-
Notifications
You must be signed in to change notification settings - Fork 615
[Improve]: clarify ConditionQuery.condition() semantics for missing, conflicting, and multi-value conditions #2992
Description
Background
While fixing #2933, we found that ConditionQuery.condition() currently mixes multiple different semantics into a single API.
The immediate bug in #2933 has been fixed separately, but this method still has unclear behavior boundaries and several callers implicitly rely on assumptions that are not obvious from the method contract.
Current behavior
ConditionQuery.condition(Object key) may currently produce different kinds of results depending on how conditions are stored:
-
Return
null- when there is no condition for the given key
-
Return
null- when conditions exist for the key, but the intersection becomes empty
-
Return a single value
- for example, a single
EQ
- for example, a single
-
Return the whole
INlist- when there is one
INcondition and noEQ
- when there is one
-
Throw
IllegalStateException- when the intersection still contains multiple candidates
That means the same method is currently used for:
- raw condition lookup
- unique-value extraction
- empty-intersection signaling
- multi-value conflict signaling
Why this is a problem
These states are semantically different, but the API does not distinguish them clearly.
For example:
ConditionQuery q1 = new ConditionQuery(HugeType.EDGE); // no LABEL condition ConditionQuery q2 = new ConditionQuery(HugeType.EDGE); q2.eq(HugeKeys.LABEL, label1); q2.eq(HugeKeys.LABEL, label2); // conflicting LABEL conditions, intersection is empty
Both of these may currently lead to:
q1.condition(HugeKeys.LABEL) == null q2.condition(HugeKeys.LABEL) == null
But they do not mean the same thing:
q1: no such condition existsq2: the condition exists, but it is contradictory
Also, for LABEL, the method can return a raw IN list in some cases, even though many callers use it as if it were always either a unique Id or null.
Evidence in current code
LABEL can be stored as IN
Multi-label edge queries are constructed like this:
query.query(Condition.in(HugeKeys.LABEL, edgeLabels));
See:
GraphTransaction.constructEdgesQuery(...)

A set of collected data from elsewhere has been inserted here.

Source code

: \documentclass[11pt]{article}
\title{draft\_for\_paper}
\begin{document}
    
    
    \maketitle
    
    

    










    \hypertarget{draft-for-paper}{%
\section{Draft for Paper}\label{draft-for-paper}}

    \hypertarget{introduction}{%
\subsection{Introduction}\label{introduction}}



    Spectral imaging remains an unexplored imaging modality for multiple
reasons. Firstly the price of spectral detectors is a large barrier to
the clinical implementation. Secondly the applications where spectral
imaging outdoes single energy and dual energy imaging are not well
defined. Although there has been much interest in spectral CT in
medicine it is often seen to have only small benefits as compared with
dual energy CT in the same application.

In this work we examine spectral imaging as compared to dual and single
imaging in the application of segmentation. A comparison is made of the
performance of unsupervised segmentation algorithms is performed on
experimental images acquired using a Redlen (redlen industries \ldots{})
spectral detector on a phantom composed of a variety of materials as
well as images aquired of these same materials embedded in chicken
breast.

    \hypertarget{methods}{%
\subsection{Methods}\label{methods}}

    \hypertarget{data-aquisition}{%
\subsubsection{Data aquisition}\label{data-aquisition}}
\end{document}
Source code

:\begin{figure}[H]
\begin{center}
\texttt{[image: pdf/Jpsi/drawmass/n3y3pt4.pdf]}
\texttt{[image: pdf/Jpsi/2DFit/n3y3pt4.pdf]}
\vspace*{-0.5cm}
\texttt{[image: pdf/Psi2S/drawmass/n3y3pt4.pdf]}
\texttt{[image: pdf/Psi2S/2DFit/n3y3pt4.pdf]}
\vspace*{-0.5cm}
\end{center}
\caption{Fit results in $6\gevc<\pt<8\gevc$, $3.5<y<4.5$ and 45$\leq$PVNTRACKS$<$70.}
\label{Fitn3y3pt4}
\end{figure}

many callers assume unique label or null
Examples:
GraphTransaction.matchPartialEdgeSortKeys(...)GraphIndexTransaction.queryByLabel(...)BinarySerializer.writeQueryEdgePrefix(...)HugeTraverser
These call sites typically do:
Id label = query.condition(HugeKeys.LABEL);
which means they implicitly expect condition(HugeKeys.LABEL) to behave like a "resolved unique label" API, not a raw condition accessor.
Suggested direction
This issue is not about changing behavior immediately in a bugfix PR. It is about clarifying and improving the API contract.
Possible follow-up directions:
-
Split responsibilities into different APIs
- one API for raw condition retrieval
- one API for unique-value resolution / intersection result
-
Introduce an explicit result type
- absent
- unique value
- empty intersection
- multiple values
-
Audit call sites of
condition(HugeKeys.LABEL)- identify which ones want raw values
- identify which ones want a unique resolved label
- remove reliance on ambiguous
nullsemantics
Scope
This issue is a follow-up design / refactor task exposed by the fix for #2933.
Related:
- [Bug] Unexpected "Illegal key 'LABEL'..." happens #2933
- PR fix(query): handle conflicting edge label conditions safely #2990
I’d be happy to follow up on this as a separate improvement issue and work on a later refinement PR.